What has the honor of induction into Sigma Xi meant to you?
It was a great honor for me to be accepted as a member. It meant that my work was not only recognized by those in my own field, but also in a broader research Society. My acceptance continues to stimulate me to move forward in my research.
Has Sigma Xi helped further your career? If so, how? If you haven’t started your career yet, how do you believe Sigma Xi will serve you in the future?
Sigma Xi has helped me broaden my vision in multi-disciplinary research. It inspires me to think out of the box when I meet challenging problems.
What books are you currently reading for pleasure?
I have not read any books recently. I read articles and news on the Internet. The material I enjoy most includes the topics of entertainment, economy and science.
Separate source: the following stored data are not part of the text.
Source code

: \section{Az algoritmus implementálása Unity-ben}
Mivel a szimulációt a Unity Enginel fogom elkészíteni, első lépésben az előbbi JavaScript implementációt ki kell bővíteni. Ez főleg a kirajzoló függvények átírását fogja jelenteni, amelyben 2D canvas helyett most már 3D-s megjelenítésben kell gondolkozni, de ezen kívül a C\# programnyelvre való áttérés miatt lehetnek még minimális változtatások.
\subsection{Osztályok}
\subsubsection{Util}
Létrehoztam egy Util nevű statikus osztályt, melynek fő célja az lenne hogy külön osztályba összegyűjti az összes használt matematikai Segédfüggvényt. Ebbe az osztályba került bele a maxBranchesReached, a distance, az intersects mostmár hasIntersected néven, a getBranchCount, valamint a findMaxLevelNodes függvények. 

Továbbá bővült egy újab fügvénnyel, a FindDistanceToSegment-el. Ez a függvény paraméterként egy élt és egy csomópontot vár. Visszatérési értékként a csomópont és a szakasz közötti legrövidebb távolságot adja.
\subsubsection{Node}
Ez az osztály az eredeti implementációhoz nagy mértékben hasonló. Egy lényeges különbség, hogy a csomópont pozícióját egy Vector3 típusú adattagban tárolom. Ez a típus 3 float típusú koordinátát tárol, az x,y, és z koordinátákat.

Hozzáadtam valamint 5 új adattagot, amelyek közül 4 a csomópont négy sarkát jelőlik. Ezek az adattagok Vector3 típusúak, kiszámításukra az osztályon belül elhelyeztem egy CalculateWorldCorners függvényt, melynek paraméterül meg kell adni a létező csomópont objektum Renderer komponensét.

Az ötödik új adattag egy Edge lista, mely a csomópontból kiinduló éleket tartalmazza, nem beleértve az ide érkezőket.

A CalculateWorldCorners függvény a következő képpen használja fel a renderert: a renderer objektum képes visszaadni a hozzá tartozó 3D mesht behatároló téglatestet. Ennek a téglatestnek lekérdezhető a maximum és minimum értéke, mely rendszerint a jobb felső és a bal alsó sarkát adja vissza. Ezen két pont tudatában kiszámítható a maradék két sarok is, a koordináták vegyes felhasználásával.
When you're not working on your research, what do you do in your free time?
I am into hiking. We are fortunate to have good weather here in the San Francisco Bay area with access to a lot of hiking trails.
What’s your favorite movie?
I have several favorite movies. "The Shawshank Redemption" is my favorite. "Source Code" and "Inception" are also at the top of my list.
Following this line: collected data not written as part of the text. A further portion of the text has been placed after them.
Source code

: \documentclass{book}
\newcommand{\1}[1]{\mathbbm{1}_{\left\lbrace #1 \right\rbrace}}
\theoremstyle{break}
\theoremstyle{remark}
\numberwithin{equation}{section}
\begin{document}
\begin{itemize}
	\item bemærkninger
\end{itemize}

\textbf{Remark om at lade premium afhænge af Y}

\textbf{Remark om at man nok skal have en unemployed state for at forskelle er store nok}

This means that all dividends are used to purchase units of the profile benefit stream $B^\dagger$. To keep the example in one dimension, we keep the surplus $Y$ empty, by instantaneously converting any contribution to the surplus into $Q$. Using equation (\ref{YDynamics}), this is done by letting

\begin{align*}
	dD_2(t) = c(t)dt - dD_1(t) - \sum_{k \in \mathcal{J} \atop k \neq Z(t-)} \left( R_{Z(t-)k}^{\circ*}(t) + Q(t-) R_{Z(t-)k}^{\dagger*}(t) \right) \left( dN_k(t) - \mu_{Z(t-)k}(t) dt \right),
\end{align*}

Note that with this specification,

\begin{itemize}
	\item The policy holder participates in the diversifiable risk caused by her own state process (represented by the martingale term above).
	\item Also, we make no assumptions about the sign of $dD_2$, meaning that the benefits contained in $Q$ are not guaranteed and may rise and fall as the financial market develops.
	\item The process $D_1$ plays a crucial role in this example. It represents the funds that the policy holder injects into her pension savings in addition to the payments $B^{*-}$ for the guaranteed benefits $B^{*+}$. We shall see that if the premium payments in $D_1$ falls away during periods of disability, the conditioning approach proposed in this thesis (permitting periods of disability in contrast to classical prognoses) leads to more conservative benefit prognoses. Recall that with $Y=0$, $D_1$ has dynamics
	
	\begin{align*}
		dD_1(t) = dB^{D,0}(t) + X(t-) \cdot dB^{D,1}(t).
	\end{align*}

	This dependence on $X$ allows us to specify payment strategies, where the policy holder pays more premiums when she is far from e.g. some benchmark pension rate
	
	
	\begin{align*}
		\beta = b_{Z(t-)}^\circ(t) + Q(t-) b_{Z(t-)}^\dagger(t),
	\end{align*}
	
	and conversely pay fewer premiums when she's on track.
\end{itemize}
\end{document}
What is your favorite motto?
"Many of life's failures are people who did not realize how close they were to success when they gave up." —Thomas Edison
What advice would you give a young researcher just starting out in your field?
Find an interesting problem that inspires you, it will push you forward.
Sigma Xi just celebrated its 125th year. What advances do you see in your field of research over the next 125 years?
Honestly, I feel better talking about the next decade. In the fields of machine learning and data mining, one direction is big data. As the information thrives, there will be more and more available data in various volume and formats. How to extract and represent the knowledge in a super large scale and fast changing environment is an ongoing challenge in my field of research.